Vengeance to the Max (Max Starr, #5)

Vengeance to the Max (Max Starr, #5) by Jasmine Haynes




Prologue



There were many things she didn’t remember, things she didn’t want to, things she’d forced herself to forget for survival’s sake, and things that had simply faded away. This, though, was the one moment in her life she could never forget, that even her will had failed to erase.

It was the moment she would live and relive in her nightmares for all eternity.

She’d parked her car next to her husband’s, and now stood with her palm on the handle of the 7-11’s open door, gray metal turned icy by the late October night. The chill rose to numb her arms, traveled to the muscles of her face, and froze the thump of her heart mid-beat.

Inside, five men, including her husband, turned to her, then stilled like the arrested frame of an old movie. Bright florescent overhead lights leached the color from the scene and left their faces ashen. The acrid scent of burnt coffee wafted from the pot on its hot plate. Overdone hot dogs, cardboard hamburgers, and burritos ripened in their warming bins.

A grimace distorted the young clerk’s face as he stood paralyzed behind the counter.

Her husband, legs spread, knees bent slightly, arms away from his sides like a gunslinger ready for a shoot-out, hovered by a wire stand of snack chips.

Three men, faces hardened by evil to a similarity, grouped in huddle formation. The tallest held a gun in twitching fingers.

She would take the image of those faces to her grave.

A scar marred the cheek of the shortest. Slashing down from the ridge of bone to the corner of his mouth, it stretched his lips in a caricature of Batman’s Joker. A tattooed snake coiled on the arm of the second, the one closest to her. Following the fist already bunched, the snake’s bite would kill as easily as the real thing.

And the third. His blond hair brushed his shoulders and long lashes rimmed eyes the blue of a crisp cloudless fall sky. The smile of an angel creased full lips on a face that could have graced a movie screen and fluttered the hearts of teenage girls and old ladies. Except for the gun in his hand leveled steadily at the clerk. And his boots. Scarred black leather and steel toes that could crush ribs with a single kick.

She would remember the scar, the tattoo, and those boots.

The frozen moment, in which she saw everything and felt nothing, ended. The clerk reached beneath the counter. An alarm screeched in the night. The gun exploded, ghostly fire flashing from its muzzle. Her husband yelled.

And the gun went off again.

Someone screamed, the pain of it raging in her own throat.

Her husband slid to the dirty linoleum. Bags of Cheetos and Doritos fell to the floor with him and covered him like a blanket.

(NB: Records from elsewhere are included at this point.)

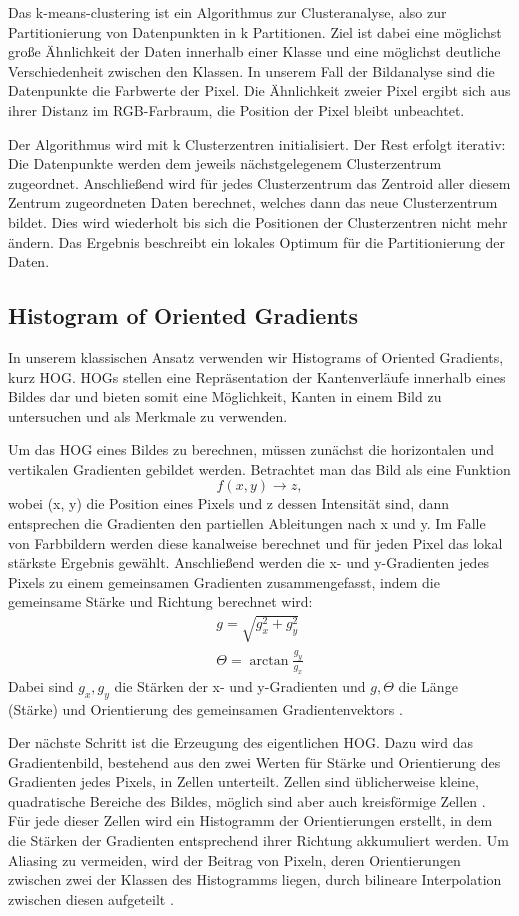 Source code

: \documentclass[11pt,a4paper]{article}
\begin{document}
Das k-means-clustering ist ein Algorithmus zur Clusteranalyse, also zur Partitionierung von Datenpunkten in k Partitionen. Ziel ist dabei eine möglichst große Ähnlichkeit der Daten innerhalb einer Klasse und eine möglichst deutliche Verschiedenheit zwischen den Klassen. In unserem Fall der Bildanalyse sind die Datenpunkte die Farbwerte der Pixel. Die Ähnlichkeit zweier Pixel ergibt sich aus ihrer Distanz im RGB-Farbraum, die Position der Pixel bleibt unbeachtet.

Der Algorithmus wird mit k Clusterzentren initialisiert. Der Rest erfolgt iterativ: Die Datenpunkte werden dem jeweils nächstgelegenem Clusterzentrum zugeordnet. Anschließend wird für jedes Clusterzentrum das Zentroid aller diesem Zentrum zugeordneten Daten berechnet, welches dann das neue Clusterzentrum bildet. Dies wird wiederholt bis sich die Positionen der Clusterzentren nicht mehr ändern. Das Ergebnis beschreibt ein lokales Optimum für die Partitionierung der Daten.


\subsection{Histogram of Oriented Gradients}
\label{subsec:HOG_Basics}
In unserem klassischen Ansatz verwenden wir Histograms of Oriented Gradients, kurz HOG. HOGs stellen eine Repräsentation der Kantenverläufe innerhalb eines Bildes dar und bieten somit eine Möglichkeit, Kanten in einem Bild zu untersuchen und als Merkmale zu verwenden.

Um das HOG eines Bildes zu berechnen, müssen zunächst die horizontalen und vertikalen Gradienten gebildet werden. Betrachtet man das Bild als eine Funktion $$f(x, y)\rightarrow z,$$ wobei (x, y) die Position eines Pixels und z dessen Intensität sind, dann entsprechen die Gradienten den partiellen Ableitungen nach x und y. Im Falle von Farbbildern werden diese kanalweise berechnet und für jeden Pixel das lokal stärkste Ergebnis gewählt. Anschließend werden die x- und y-Gradienten jedes Pixels zu einem gemeinsamen Gradienten zusammengefasst, indem die gemeinsame Stärke und Richtung berechnet wird:
\begin{align*}
g = \sqrt{g_x^2+g_y^2} \\
\Theta = \arctan{\frac{g_y}{g_x}}
\end{align*}
Dabei sind $g_x, g_y$ die Stärken der x- und y-Gradienten und $g, \Theta$ die Länge (Stärke) und Orientierung des gemeinsamen Gradientenvektors \cite{ocv_hog}.

Der nächste Schritt ist die Erzeugung des eigentlichen HOG. Dazu wird das Gradientenbild, bestehend aus den zwei Werten für Stärke und Orientierung des Gradienten jedes Pixels, in Zellen unterteilt. Zellen sind üblicherweise kleine, quadratische Bereiche des Bildes, möglich sind aber auch kreisförmige Zellen \cite{Dalal}. Für jede dieser Zellen wird ein Histogramm der Orientierungen erstellt, in dem die Stärken der Gradienten entsprechend ihrer Richtung akkumuliert werden. Um Aliasing zu vermeiden, wird der Beitrag von Pixeln, deren Orientierungen zwischen zwei der Klassen des Histogramms liegen, durch bilineare Interpolation zwischen diesen aufgeteilt \cite{Dalal}.
\end{document}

The sudden profusion of color almost blinded her. The leaf-green of his sweater, bright orange and yellow potato chip bags, the red dot of blood blossoming from the tiny hole in his forehead. Her knees cracked against the floor as if it were concrete. She crawled to him on elbows and knees, then gathered him to her.

His eyes turned from light brown to the deep color of freshly turned earth, and his breath bathed her wet cheek. When his lips moved, she could only read his final words over the clamor in her ears.

“Find my sister.”





Chapter One





“Head wounds bleed like a sonuvabitch, Max. That wasn’t exactly the way I died.”

How could Cameron speak with so little emotion? Perhaps because he’d been the one who died while she’d lived with the aftermath the past two years. Live with it, sleep with it, ache with it.

Listening to her dead husband’s unaffected voice, Max Starr curled into a ball in the center of her twin-size bed, wrapping her body around Buzzard the Cat. Her thrashing had terrified the black stray she couldn’t seem to get rid of.

“Not a dream, a nightmare,” she murmured into the warm fur. Cameron could read her mind and invade her dreams, and he was right. The night hadn’t happened that way. She hadn’t gotten close to him, hadn’t held him in her arms as he died, hadn’t breathed his last breath with him or heard his last words.

His killers had hauled her from the store before she’d had a chance to touch him. And he’d been dead before he hit the floor.

Dead but not gone. Not the night he’d been shot. Not for the two years since his corporeal death. Cameron haunted her. Either that or she’d lost her mind. Call it a little quirk she had. Some people kept pictures and mementos. Max pretended her dead husband talked to her. And made love to her.

Max hugged the cat, rubbing her face in fur fragrant with eucalyptus and dirt, the scent not quite easing the ache in her bones.